DATA TO EXAMINE:
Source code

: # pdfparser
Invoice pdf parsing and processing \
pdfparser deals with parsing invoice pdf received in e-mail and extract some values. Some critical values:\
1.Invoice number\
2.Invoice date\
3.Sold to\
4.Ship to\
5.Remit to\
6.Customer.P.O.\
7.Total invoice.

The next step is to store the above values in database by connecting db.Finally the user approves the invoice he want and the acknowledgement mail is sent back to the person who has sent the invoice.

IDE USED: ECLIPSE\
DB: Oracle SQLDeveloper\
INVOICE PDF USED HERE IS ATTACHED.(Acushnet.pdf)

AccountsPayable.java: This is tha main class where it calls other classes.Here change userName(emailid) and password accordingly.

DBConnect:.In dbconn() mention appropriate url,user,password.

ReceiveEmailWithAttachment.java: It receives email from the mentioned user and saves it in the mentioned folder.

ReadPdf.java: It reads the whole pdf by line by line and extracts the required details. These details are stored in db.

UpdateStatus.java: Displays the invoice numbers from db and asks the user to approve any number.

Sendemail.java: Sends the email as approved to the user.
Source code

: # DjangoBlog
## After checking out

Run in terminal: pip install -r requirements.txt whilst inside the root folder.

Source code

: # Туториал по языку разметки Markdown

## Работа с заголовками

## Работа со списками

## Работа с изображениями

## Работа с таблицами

GOAL OF THE EXERCISE:
Scan the entries for lines holding the string "number", then copy every one of them.

RESULT FOR THIS EXERCISE:
1.Invoice number\
UpdateStatus.java: Displays the invoice numbers from db and asks the user to approve any number.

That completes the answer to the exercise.